RNN: I tried to recreate an environment between an interior of a washing machine locked in time and a toy store. The resin gave me the opportunity to work with transparency, while the colors chosen, pink and blue, remind me of the furnishings in children’s bedrooms. It’s the sense of flooding, a multitude of relationships, similar to when you return home after meeting many people but you remain alone. I think you know this feeling well since your job leads you to travel continuously, how can you not lose yourself in the multitude of meetings?

I have always been interested in experimenting with different places and contexts, cultures, languages. My work as a curator leads me to be in constant movement, research, sometimes overwhelmed by the amount of people and new contexts. My antidote is taking lots of time for myself.**

AFF: The Afro-Brazilian religion Candomblé, recognizes the profound influence that objects can have on the lives of people and what surrounds them, highlighting the typical ability of the migrant body to transmit their culture in countries other than that of origin, becoming at the same time a user of the cultures with which it comes in contact. Are the objects lost and found, keeping track of their own culture of origin? How do they respond to the context of the Museo Apparente?

RNR: These objects have been abandoned in a hotel, a meeting place of cultures, deposited in parcels and contained in small envelopes.

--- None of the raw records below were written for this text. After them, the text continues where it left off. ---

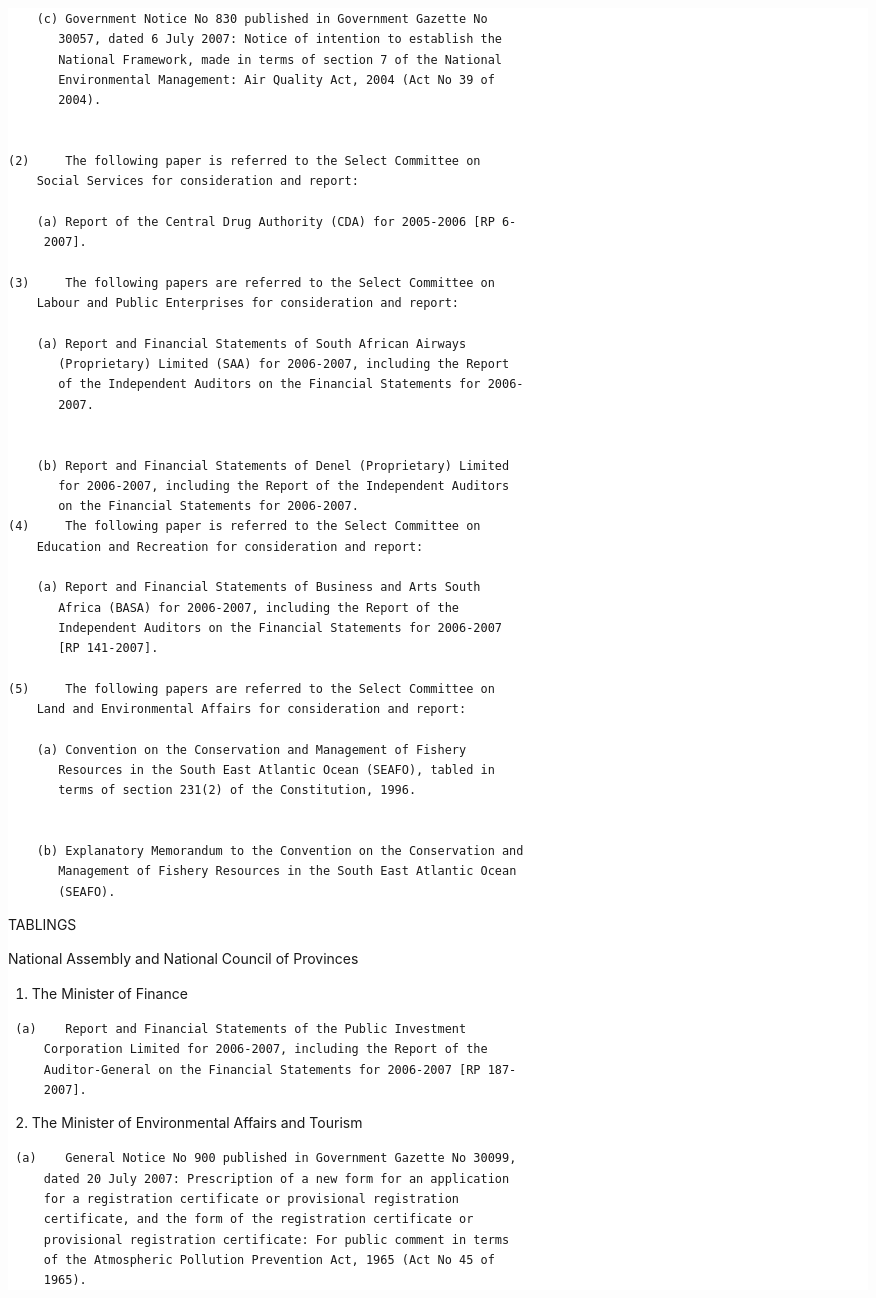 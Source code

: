 
        (c) Government Notice No 830 published in Government Gazette No
           30057, dated 6 July 2007: Notice of intention to establish the
           National Framework, made in terms of section 7 of the National
           Environmental Management: Air Quality Act, 2004 (Act No 39 of
           2004).


    (2)     The following paper is referred to the Select Committee on
        Social Services for consideration and report:

        (a) Report of the Central Drug Authority (CDA) for 2005-2006 [RP 6-
         2007].

    (3)     The following papers are referred to the Select Committee on
        Labour and Public Enterprises for consideration and report:

        (a) Report and Financial Statements of South African Airways
           (Proprietary) Limited (SAA) for 2006-2007, including the Report
           of the Independent Auditors on the Financial Statements for 2006-
           2007.


        (b) Report and Financial Statements of Denel (Proprietary) Limited
           for 2006-2007, including the Report of the Independent Auditors
           on the Financial Statements for 2006-2007.
    (4)     The following paper is referred to the Select Committee on
        Education and Recreation for consideration and report:

        (a) Report and Financial Statements of Business and Arts South
           Africa (BASA) for 2006-2007, including the Report of the
           Independent Auditors on the Financial Statements for 2006-2007
           [RP 141-2007].

    (5)     The following papers are referred to the Select Committee on
        Land and Environmental Affairs for consideration and report:

        (a) Convention on the Conservation and Management of Fishery
           Resources in the South East Atlantic Ocean (SEAFO), tabled in
           terms of section 231(2) of the Constitution, 1996.


        (b) Explanatory Memorandum to the Convention on the Conservation and
           Management of Fishery Resources in the South East Atlantic Ocean
           (SEAFO).

TABLINGS

National Assembly and National Council of Provinces

1.    The Minister of Finance

     (a)    Report and Financial Statements of the Public Investment
         Corporation Limited for 2006-2007, including the Report of the
         Auditor-General on the Financial Statements for 2006-2007 [RP 187-
         2007].

2.    The Minister of Environmental Affairs and Tourism

     (a)    General Notice No 900 published in Government Gazette No 30099,
         dated 20 July 2007: Prescription of a new form for an application
         for a registration certificate or provisional registration
         certificate, and the form of the registration certificate or
         provisional registration certificate: For public comment in terms
         of the Atmospheric Pollution Prevention Act, 1965 (Act No 45 of
         1965).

I could think of the idea of demolishing the internal walls of an apartment building and mixing relationships between people and things in a different way. The Museo Apparente is thus an ideal house in which there are no divisions between one room and the other. The culture of origin is a bit like an eternal lover who wants to be tied to you forever but whose love must be kept at a distance to be accepted.

AFF: What are the objects that surround you in your studio?

RNR: Various objects of my childhood home, an olive branch and a photograph of the hut where I lived for two months in a rural village in the north of Vietnam, and many boxes of lost and found objects.